Brawley is well aware of the need for evidence-based medicine and standardization. But he also points out the sometimes shaky science underlying the current standards for screening and treatment. To screen or not to screen? To treat or not to treat? These questions are not easy to answer; they go to the heart of arguments about rationality versus rationing, value versus cost, and population health versus individual health.
These profound issues are regularly in the news, but they are seldom examined in greater depth than headline teasers. Worse, they are often misrepresented, politicized, and trivialized by terms such as “death panels” (which do not exist) and “government rationing.”
Brawley frames several of them as issues of denominators versus numerators. Consider annual mammograms for breast cancer screening. For women between 40 and 49 years of age, only a few tumors per thousand screenings will be found, and the mortality rate will not be significantly affected by their early discovery (earlier, say, than those found through digital exams). The cost of the screenings, plus the cost (and anguish) of pursuing large numbers of false positives, dwarfs the benefits of affecting mortality in a small number of cases. If you make health policy or pay the bills for lots of plan members, the decision appears obvious: Cut the screenings. If, however, you are a woman who is not just in the denominator (population) of this analysis, but also in the numerator (i.e., you have a tumor), the decision is not easy at all. In fact, for too many patients, the only question may be, “Do you feel lucky?”
For gender balance, Brawley presents a similar example involving prostate cancer screening and treatment, which are actually somewhat more complex because of one simple fact: Far more men have prostate cancer when they die (28 percent) than die from prostate cancer (3 percent). Which cases merit intervention? Do screenings that result in treatment interventions actually cause more harm and expense than good? Research aimed at answering these questions is under way, but it is unlikely to remove the uncertainty anytime soon.
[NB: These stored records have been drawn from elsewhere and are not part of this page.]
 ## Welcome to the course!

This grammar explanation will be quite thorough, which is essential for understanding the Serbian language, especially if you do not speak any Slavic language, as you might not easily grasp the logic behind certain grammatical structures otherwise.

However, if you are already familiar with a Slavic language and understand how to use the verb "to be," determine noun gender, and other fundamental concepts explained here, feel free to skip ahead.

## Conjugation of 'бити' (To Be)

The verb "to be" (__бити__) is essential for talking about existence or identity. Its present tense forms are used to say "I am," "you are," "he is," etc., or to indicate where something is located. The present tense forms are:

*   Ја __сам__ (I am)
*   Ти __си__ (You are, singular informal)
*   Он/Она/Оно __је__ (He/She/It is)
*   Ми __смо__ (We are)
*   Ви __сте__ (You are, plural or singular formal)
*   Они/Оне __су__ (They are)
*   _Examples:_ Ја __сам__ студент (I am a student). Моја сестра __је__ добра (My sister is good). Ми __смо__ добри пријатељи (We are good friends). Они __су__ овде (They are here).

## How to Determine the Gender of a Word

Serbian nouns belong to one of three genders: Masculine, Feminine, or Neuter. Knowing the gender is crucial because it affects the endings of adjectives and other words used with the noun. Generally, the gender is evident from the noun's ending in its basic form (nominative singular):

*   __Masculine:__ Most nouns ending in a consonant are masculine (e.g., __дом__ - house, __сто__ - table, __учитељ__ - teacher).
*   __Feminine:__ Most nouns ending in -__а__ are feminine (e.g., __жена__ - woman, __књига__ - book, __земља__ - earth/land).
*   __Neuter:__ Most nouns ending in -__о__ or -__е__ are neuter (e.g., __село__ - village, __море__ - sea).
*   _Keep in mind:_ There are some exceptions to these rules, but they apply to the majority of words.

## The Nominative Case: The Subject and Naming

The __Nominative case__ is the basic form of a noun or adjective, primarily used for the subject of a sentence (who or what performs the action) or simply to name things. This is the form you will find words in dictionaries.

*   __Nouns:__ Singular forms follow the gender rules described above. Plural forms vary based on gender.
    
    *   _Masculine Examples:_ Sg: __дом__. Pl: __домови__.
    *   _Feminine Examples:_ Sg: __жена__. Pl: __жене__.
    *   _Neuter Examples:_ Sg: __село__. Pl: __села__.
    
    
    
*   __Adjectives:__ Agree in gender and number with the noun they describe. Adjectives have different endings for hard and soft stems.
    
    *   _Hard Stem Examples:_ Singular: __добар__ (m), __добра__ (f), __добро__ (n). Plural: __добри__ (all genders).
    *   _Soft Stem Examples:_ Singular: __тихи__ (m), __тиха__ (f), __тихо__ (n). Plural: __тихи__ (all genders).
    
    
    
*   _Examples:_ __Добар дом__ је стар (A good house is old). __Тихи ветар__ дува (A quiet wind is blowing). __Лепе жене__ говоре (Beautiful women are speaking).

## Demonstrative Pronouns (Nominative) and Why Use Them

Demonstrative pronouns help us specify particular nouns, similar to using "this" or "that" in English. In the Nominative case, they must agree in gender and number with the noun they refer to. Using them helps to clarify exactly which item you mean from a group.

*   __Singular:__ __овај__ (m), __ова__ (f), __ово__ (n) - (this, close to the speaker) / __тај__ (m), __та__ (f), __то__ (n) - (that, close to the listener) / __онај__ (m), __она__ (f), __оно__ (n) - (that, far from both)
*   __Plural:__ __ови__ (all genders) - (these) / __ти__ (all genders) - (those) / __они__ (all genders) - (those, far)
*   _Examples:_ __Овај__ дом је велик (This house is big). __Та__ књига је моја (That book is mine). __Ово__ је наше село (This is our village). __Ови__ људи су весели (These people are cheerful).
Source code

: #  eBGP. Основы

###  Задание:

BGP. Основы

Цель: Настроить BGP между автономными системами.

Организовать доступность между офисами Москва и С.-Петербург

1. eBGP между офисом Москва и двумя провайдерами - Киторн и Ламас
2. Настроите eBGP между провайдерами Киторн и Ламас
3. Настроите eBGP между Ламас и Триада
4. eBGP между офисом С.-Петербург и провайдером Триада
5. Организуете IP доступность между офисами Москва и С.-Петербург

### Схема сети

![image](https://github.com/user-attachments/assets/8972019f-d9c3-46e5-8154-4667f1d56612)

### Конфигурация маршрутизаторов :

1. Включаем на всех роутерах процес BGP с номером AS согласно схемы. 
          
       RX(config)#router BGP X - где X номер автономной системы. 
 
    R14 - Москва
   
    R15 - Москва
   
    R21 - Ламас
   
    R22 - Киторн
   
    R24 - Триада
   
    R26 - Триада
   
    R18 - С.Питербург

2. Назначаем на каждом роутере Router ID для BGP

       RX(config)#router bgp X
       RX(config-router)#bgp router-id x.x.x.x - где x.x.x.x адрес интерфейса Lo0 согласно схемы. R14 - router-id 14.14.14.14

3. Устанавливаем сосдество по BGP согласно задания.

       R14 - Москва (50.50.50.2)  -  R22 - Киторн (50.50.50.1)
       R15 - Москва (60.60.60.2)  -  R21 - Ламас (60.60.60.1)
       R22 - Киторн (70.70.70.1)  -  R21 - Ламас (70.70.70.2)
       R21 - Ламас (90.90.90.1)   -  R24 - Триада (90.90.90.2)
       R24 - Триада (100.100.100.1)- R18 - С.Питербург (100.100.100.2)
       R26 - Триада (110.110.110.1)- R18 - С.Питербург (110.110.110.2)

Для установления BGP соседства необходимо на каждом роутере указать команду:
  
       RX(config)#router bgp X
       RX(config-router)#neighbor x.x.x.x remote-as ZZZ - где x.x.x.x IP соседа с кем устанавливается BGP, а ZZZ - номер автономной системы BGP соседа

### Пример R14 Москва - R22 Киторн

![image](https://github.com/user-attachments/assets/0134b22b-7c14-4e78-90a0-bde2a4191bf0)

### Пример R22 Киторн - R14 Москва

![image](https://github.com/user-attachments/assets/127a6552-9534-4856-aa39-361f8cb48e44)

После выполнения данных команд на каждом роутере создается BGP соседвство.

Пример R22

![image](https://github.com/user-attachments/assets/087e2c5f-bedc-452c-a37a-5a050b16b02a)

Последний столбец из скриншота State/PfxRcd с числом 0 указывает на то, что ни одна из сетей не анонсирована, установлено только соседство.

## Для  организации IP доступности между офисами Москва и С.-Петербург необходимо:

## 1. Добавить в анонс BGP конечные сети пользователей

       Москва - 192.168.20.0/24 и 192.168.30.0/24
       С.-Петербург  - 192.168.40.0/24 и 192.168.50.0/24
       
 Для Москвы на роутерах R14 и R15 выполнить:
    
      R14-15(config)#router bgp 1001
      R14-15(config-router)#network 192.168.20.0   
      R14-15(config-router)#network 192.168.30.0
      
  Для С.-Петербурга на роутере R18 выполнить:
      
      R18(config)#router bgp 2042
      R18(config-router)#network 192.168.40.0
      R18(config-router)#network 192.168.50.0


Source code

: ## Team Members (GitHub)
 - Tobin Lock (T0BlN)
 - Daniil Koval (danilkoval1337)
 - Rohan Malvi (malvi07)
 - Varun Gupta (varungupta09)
Meanwhile, Brawley points out, the push for prostate cancer screening is not altogether altruistic: Depends and Viagra, both of which enjoy strong demand from those men suffering from the complications of often unjustified treatments, are among the sponsors of free (or deeply discounted) community screening programs.
Other than the dogged pursuit of rigorous research and honesty with the public and patients, Brawley doesn’t offer answers to these dilemmas. But he does take a strong stand on the need to personalize the issues as much as possible — a refreshing and attractive characteristic in a physician with academic and research interests. And he tells us what good research science is and what it is not (with compelling examples from his early-career work at the National Cancer Institute).
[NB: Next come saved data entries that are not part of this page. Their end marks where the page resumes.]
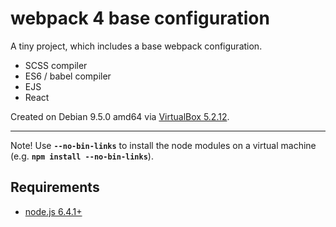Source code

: # webpack 4 base configuration

A tiny project, which includes a base webpack configuration.

* SCSS compiler
* ES6 / babel compiler
* EJS
* React

Created on Debian 9.5.0 amd64 via [VirtualBox 5.2.12](https://virtualbox.org/).

---

Note! Use **`--no-bin-links`** to install the node modules on a virtual machine (e.g. **`npm install --no-bin-links`**).


## Requirements

* [node.js 6.4.1+](https://nodejs.org/en/)
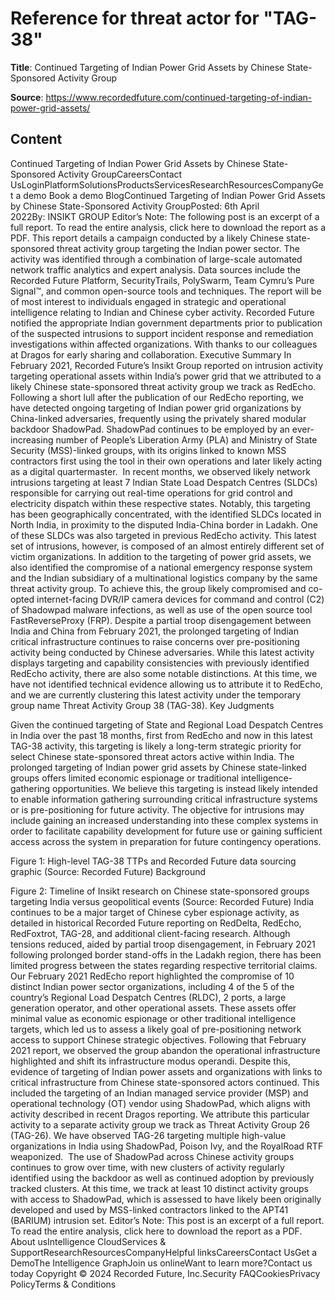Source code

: # Reference for threat actor for "TAG-38"

**Title**: Continued Targeting of Indian Power Grid Assets by Chinese State-Sponsored Activity Group

**Source**: https://www.recordedfuture.com/continued-targeting-of-indian-power-grid-assets/

## Content
Continued Targeting of Indian Power Grid Assets by Chinese State-Sponsored Activity GroupCareersContact UsLoginPlatformSolutionsProductsServicesResearchResourcesCompanyGet a demo
Book a demo
BlogContinued Targeting of Indian Power Grid Assets by Chinese State-Sponsored Activity GroupPosted: 6th April 2022By: INSIKT GROUP
Editor’s Note: The following post is an excerpt of a full report. To read the entire analysis, click here to download the report as a PDF.
This report details a campaign conducted by a likely Chinese state-sponsored threat activity group targeting the Indian power sector. The activity was identified through a combination of large-scale automated network traffic analytics and expert analysis. Data sources include the Recorded Future Platform, SecurityTrails, PolySwarm, Team Cymru’s Pure Signal™, and common open-source tools and techniques. The report will be of most interest to individuals engaged in strategic and operational intelligence relating to Indian and Chinese cyber activity. Recorded Future notified the appropriate Indian government departments prior to publication of the suspected intrusions to support incident response and remediation investigations within affected organizations. With thanks to our colleagues at Dragos for early sharing and collaboration.
Executive Summary
In February 2021, Recorded Future’s Insikt Group reported on intrusion activity targeting operational assets within India’s power grid that we attributed to a likely Chinese state-sponsored threat activity group we track as RedEcho. Following a short lull after the publication of our RedEcho reporting, we have detected ongoing targeting of Indian power grid organizations by China-linked adversaries, frequently using the privately shared modular backdoor ShadowPad. ShadowPad continues to be employed by an ever-increasing number of People’s Liberation Army (PLA) and Ministry of State Security (MSS)-linked groups, with its origins linked to known MSS contractors first using the tool in their own operations and later likely acting as a digital quartermaster. 
In recent months, we observed likely network intrusions targeting at least 7 Indian State Load Despatch Centres (SLDCs) responsible for carrying out real-time operations for grid control and electricity dispatch within these respective states. Notably, this targeting has been geographically concentrated, with the identified SLDCs located in North India, in proximity to the disputed India-China border in Ladakh. One of these SLDCs was also targeted in previous RedEcho activity. This latest set of intrusions, however, is composed of an almost entirely different set of victim organizations. In addition to the targeting of power grid assets, we also identified the compromise of a national emergency response system and the Indian subsidiary of a multinational logistics company by the same threat activity group. To achieve this, the group likely compromised and co-opted internet-facing DVR/IP camera devices for command and control (C2) of Shadowpad malware infections, as well as use of the open source tool FastReverseProxy (FRP).
Despite a partial troop disengagement between India and China from February 2021, the prolonged targeting of Indian critical infrastructure continues to raise concerns over pre-positioning activity being conducted by Chinese adversaries. While this latest activity displays targeting and capability consistencies with previously identified RedEcho activity, there are also some notable distinctions. At this time, we have not identified technical evidence allowing us to attribute it to RedEcho, and we are currently clustering this latest activity under the temporary group name Threat Activity Group 38 (TAG-38).
Key Judgments

Given the continued targeting of State and Regional Load Despatch Centres in India over the past 18 months, first from RedEcho and now in this latest TAG-38 activity, this targeting is likely a long-term strategic priority for select Chinese state-sponsored threat actors active within India.
The prolonged targeting of Indian power grid assets by Chinese state-linked groups offers limited economic espionage or traditional intelligence-gathering opportunities. We believe this targeting is instead likely intended to enable information gathering surrounding critical infrastructure systems or is pre-positioning for future activity.
The objective for intrusions may include gaining an increased understanding into these complex systems in order to facilitate capability development for future use or gaining sufficient access across the system in preparation for future contingency operations.


Figure 1: High-level TAG-38 TTPs and Recorded Future data sourcing graphic (Source: Recorded Future)
Background

Figure 2: Timeline of Insikt research on Chinese state-sponsored groups targeting India versus geopolitical events (Source: Recorded Future)
India continues to be a major target of Chinese cyber espionage activity, as detailed in historical Recorded Future reporting on RedDelta, RedEcho, RedFoxtrot, TAG-28, and additional client-facing research. Although tensions reduced, aided by partial troop disengagement, in February 2021 following prolonged border stand-offs in the Ladakh region, there has been limited progress between the states regarding respective territorial claims. 
Our February 2021 RedEcho report highlighted the compromise of 10 distinct Indian power sector organizations, including 4 of the 5 of the country’s Regional Load Despatch Centres (RLDC), 2 ports, a large generation operator, and other operational assets. These assets offer minimal value as economic espionage or other traditional intelligence targets, which led us to assess a likely goal of pre-positioning network access to support Chinese strategic objectives. Following that February 2021 report, we observed the group abandon the operational infrastructure highlighted and shift its infrastructure modus operandi. Despite this, evidence of targeting of Indian power assets and organizations with links to critical infrastructure from Chinese state-sponsored actors continued. This included the targeting of an Indian managed service provider (MSP) and operational technology (OT) vendor using ShadowPad, which aligns with activity described in recent Dragos reporting. We attribute this particular activity to a separate activity group we track as Threat Activity Group 26 (TAG-26). We have observed TAG-26 targeting multiple high-value organizations in India using ShadowPad, Poison Ivy, and the RoyalRoad RTF weaponized. 
The use of ShadowPad across Chinese activity groups continues to grow over time, with new clusters of activity regularly identified using the backdoor as well as continued adoption by previously tracked clusters. At this time, we track at least 10 distinct activity groups with access to ShadowPad, which is assessed to have likely been originally developed and used by MSS-linked contractors linked to the APT41 (BARIUM) intrusion set.
Editor’s Note: This post is an excerpt of a full report. To read the entire analysis, click here to download the report as a PDF.
About usIntelligence CloudServices & SupportResearchResourcesCompanyHelpful linksCareersContact UsGet a DemoThe Intelligence GraphJoin us onlineWant to learn more?Contact us today
Copyright © 2024 Recorded Future, Inc.Security FAQCookiesPrivacy PolicyTerms & Conditions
How We Do Harm is a profound and moving deep dive into the sociology and ethical challenges of healthcare and medicine. It is also a very accessible tale of caution and offers wisdom about the limitations of evidence-based medicine in a world with insufficient evidence.
Profiles in Excellence
Pursuing the Triple Aim: Seven Innovators Show the Way to Better Care, Better Health, and Lower Costs delivers just what the title promises. Its authors, Maureen Bisognano, president and CEO of the Institute for Healthcare Improvement, and Charles Kenney, an award-winning author and former journalist at the Boston Globe, take some of the big ideas discussed by Flower and Brawley and show how they have been put into action. Each chapter features a different case study, and the seven cases in the book illustrate how new approaches can powerfully change care, outcomes, and costs for the better.